Look below for the line with "educational use only.", then give it again exactly, along with every line that comes after it, the final line included.

Stored data entries:
•••••
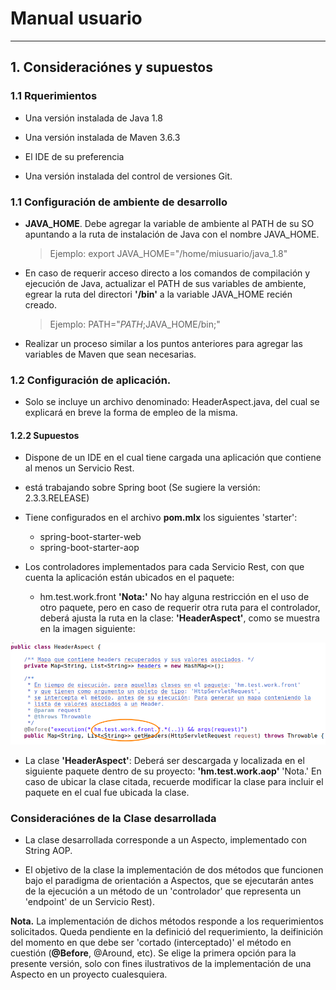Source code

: # Manual usuario
___

## 1. Consideraciónes y supuestos

### 1.1 Rquerimientos
* Una versión instalada de Java 1.8

* Una versión instalada de Maven 3.6.3

* El IDE de su preferencia

* Una versión instalada del control de versiones Git.

### 1.1 Configuración de ambiente de desarrollo
* __JAVA_HOME__. Debe agregar la variable de ambiente al PATH de su SO apuntando a la ruta de instalación de Java con el nombre JAVA_HOME. 
	> Ejemplo:
	>	export JAVA_HOME="/home/miusuario/java_1.8"

* En caso de requerir acceso directo a los comandos de compilación y ejecución de Java, actualizar el PATH de sus variables de ambiente,  egrear la ruta del directori __'/bin'__ a la variable JAVA_HOME recién creado.
	> Ejemplo: 
	>	PATH="$PATH;$JAVA_HOME/bin;"

* Realizar un proceso similar a los puntos anteriores para agregar las variables de Maven que sean necesarias.


### 1.2 Configuración de aplicación.

* Solo se incluye un archivo denominado: HeaderAspect.java, del cual se explicará en breve la forma de empleo de la misma.

#### 1.2.2 Supuestos
* Dispone de un IDE en el cual tiene cargada una aplicación que contiene al menos un Servicio Rest.

* está trabajando sobre Spring boot (Se sugiere la versión: 2.3.3.RELEASE)

* Tiene configurados en el archivo __pom.mlx__ los siguientes 'starter':
	- spring-boot-starter-web
	- spring-boot-starter-aop

* Los controladores implementados para cada Servicio Rest, con que cuenta la aplicación están ubicados en el paquete: 
	- hm.test.work.front
__'Nota:'__ No hay alguna restricción en el uso de otro paquete, pero en caso de requerir otra ruta para el controlador, deberá ajusta la ruta en la clase: __'HeaderAspect'__, como se muestra en la imagen siguiente:

![Ruta declarativa](./img/rutaDeclarativa.png)

* La clase __'HeaderAspect'__: Deberá ser descargada y localizada en el siguiente paquete dentro de su proyecto: __'hm.test.work.aop'__
'Nota.' En caso de ubicar la clase citada, recuerde modificar la clase para incluir el paquete en el cual fue ubicada la clase.


### Consideraciónes de la Clase desarrollada
* La clase desarrollada corresponde a un Aspecto, implementado con String AOP.

* El objetivo de la clase la implementación de dos métodos que funcionen bajo el paradigma de orientación a Aspectos, que se ejecutarán antes de la ejecución a un método de un 'controlador' que representa un 'endpoint' de un Servicio Rest). 

__Nota.__ La implementación de dichos métodos responde a los requerimientos solicitados. Queda pendiente en la definició del requerimiento, la deifinición del momento en que debe ser 'cortado (interceptado)' el método en cuestión (__@Before__, @Around, etc). Se elige la primera opción para la presente versión, solo con fines ilustrativos de la implementación de una Aspecto en un proyecto cualesquiera. 
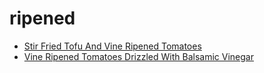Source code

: # ripened

 * [Stir Fried Tofu And Vine Ripened Tomatoes](index/s/stir-fried-tofu-and-vine-ripened-tomatoes-232840.json)
 * [Vine Ripened Tomatoes Drizzled With Balsamic Vinegar](index/v/vine-ripened-tomatoes-drizzled-with-balsamic-vinegar-13243.json)
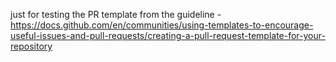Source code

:just for testing the PR template from the guideline - https://docs.github.com/en/communities/using-templates-to-encourage-useful-issues-and-pull-requests/creating-a-pull-request-template-for-your-repository
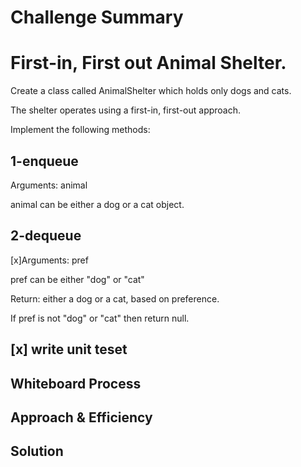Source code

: # Challenge Summary
<!-- Description of the challenge -->

# First-in, First out Animal Shelter.


Create a class called AnimalShelter which holds only dogs and cats.

The shelter operates using a first-in, first-out approach.

Implement the following methods:

## 1-enqueue

Arguments: animal

animal can be either a dog or a cat object.

## 2-dequeue
[x]Arguments: pref

pref can be either "dog" or "cat"

Return: either a dog or a cat, based on preference.

If pref is not "dog" or "cat" then return null.


## [x] write unit teset

## Whiteboard Process
<!-- Embedded whiteboard image -->

## Approach & Efficiency
<!-- What approach did you take? Why? What is the Big O space/time for this approach? -->

## Solution
<!-- Show how to run your code, and examples of it in action --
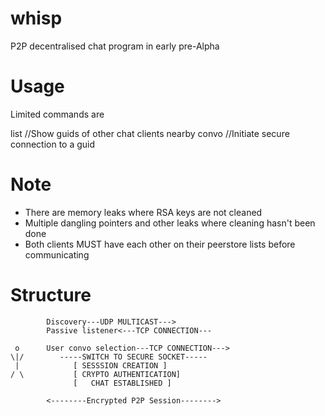 whisp
=====
P2P decentralised chat program in early pre-Alpha


Usage
=====

Limited commands are

list  //Show guids of other chat clients nearby
convo //Initiate secure connection to a guid


Note
=====

- There are memory leaks where RSA keys are not cleaned
- Multiple dangling pointers and other leaks where cleaning hasn't been done
- Both clients MUST have each other on their peerstore lists before communicating



Structure
=========

			Discovery---UDP MULTICAST--->
			Passive listener<---TCP CONNECTION---

	 o      User convo selection---TCP CONNECTION--->
	\|/        -----SWITCH TO SECURE SOCKET-----
	 |            [ SESSSION CREATION ]
	/ \ 		  [ CRYPTO AUTHENTICATION]
			      [   CHAT ESTABLISHED ]

			<--------Encrypted P2P Session-------->




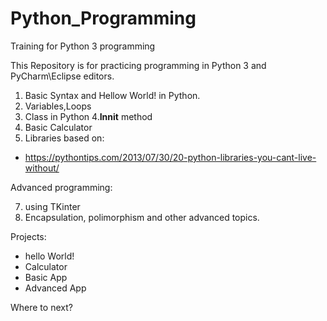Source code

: # Python_Programming
Training for Python 3 programming

This Repository is for practicing programming in Python 3 and PyCharm\Eclipse editors.

1. Basic Syntax and Hellow World! in Python.
2. Variables,Loops
3. Class in Python
4.__Innit__ method
5. Basic Calculator
6. Libraries based on:
- https://pythontips.com/2013/07/30/20-python-libraries-you-cant-live-without/

Advanced programming:

7. using TKinter
8. Encapsulation, polimorphism and other advanced topics.


Projects:

- hello World!
- Calculator
- Basic App
- Advanced App

Where to next? 


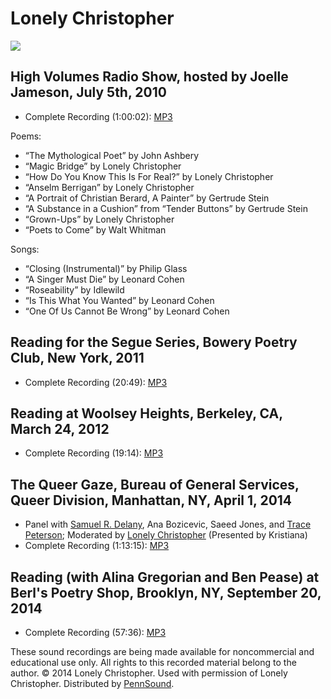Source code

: Lonely Christopher
==================

![](http://joellejameson.files.wordpress.com/2010/07/lonely-pic2.jpg)

High Volumes Radio Show, hosted by Joelle Jameson, July 5th, 2010
-----------------------------------------------------------------

-   Complete Recording (1:00:02): [MP3](https://media.sas.upenn.edu/pennsound/authors/Christopher/Christopher-Lonely_High-Volume-Radio-Show-with-Joelle-Jameson_7-5-10.mp3)

Poems:

-   “The Mythological Poet” by John Ashbery
-   “Magic Bridge” by Lonely Christopher
-   “How Do You Know This Is For Real?” by Lonely Christopher
-   “Anselm Berrigan” by Lonely Christopher
-   “A Portrait of Christian Berard, A Painter” by Gertrude Stein
-   “A Substance in a Cushion” from “Tender Buttons” by Gertrude Stein
-   “Grown-Ups” by Lonely Christopher
-   “Poets to Come” by Walt Whitman

  
Songs:

-   “Closing (Instrumental)” by Philip Glass
-   “A Singer Must Die” by Leonard Cohen
-   “Roseability” by Idlewild
-   “Is This What You Wanted” by Leonard Cohen
-   “One Of Us Cannot Be Wrong” by Leonard Cohen

Reading for the Segue Series, Bowery Poetry Club, New York, 2011
----------------------------------------------------------------

-   Complete Recording (20:49): [MP3](https://media.sas.upenn.edu/pennsound/authors/Christopher/Christopher-Lonely_Complete-Reading_Segue-BPC_NYC_3-12-11.mp3)

Reading at Woolsey Heights, Berkeley, CA, March 24, 2012
--------------------------------------------------------

-   Complete Recording (19:14): [MP3](https://media.sas.upenn.edu/pennsound/authors/Christopher/Christopher-Lonely_Berkeley_3-24-2012.mp3)

The Queer Gaze, Bureau of General Services, Queer Division, Manhattan, NY, April 1, 2014
----------------------------------------------------------------------------------------

-   Panel with [Samuel R. Delany](Delany.php), Ana Bozicevic, Saeed Jones, and [Trace Peterson](Peterson.php); Moderated by [Lonely Christopher](Christopher.php) (Presented by Kristiana)
-   Complete Recording (1:13:15): [MP3](https://media.sas.upenn.edu/pennsound/authors/Christopher/Queer-Gaze_NY-Queer-Division_05-01-2014.mp3)

Reading (with Alina Gregorian and Ben Pease) at Berl's Poetry Shop, Brooklyn, NY, September 20, 2014
----------------------------------------------------------------------------------------------------

-   Complete Recording (57:36): [MP3](https://media.sas.upenn.edu/pennsound/authors/Christopher/Christopher-Lonely_Alina-Gregorian_Ben-Pease_NY-Berls_%209-20-2014.mp3)

These sound recordings are being made available for noncommercial and
educational use only. All rights to this recorded material belong to the
author. © 2014 Lonely Christopher. Used with permission of Lonely Christopher. Distributed by [PennSound](../index.html).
•••••
- _Worked solution_
educational use only. All rights to this recorded material belong to the
author. © 2014 Lonely Christopher. Used with permission of Lonely Christopher. Distributed by [PennSound](../index.html).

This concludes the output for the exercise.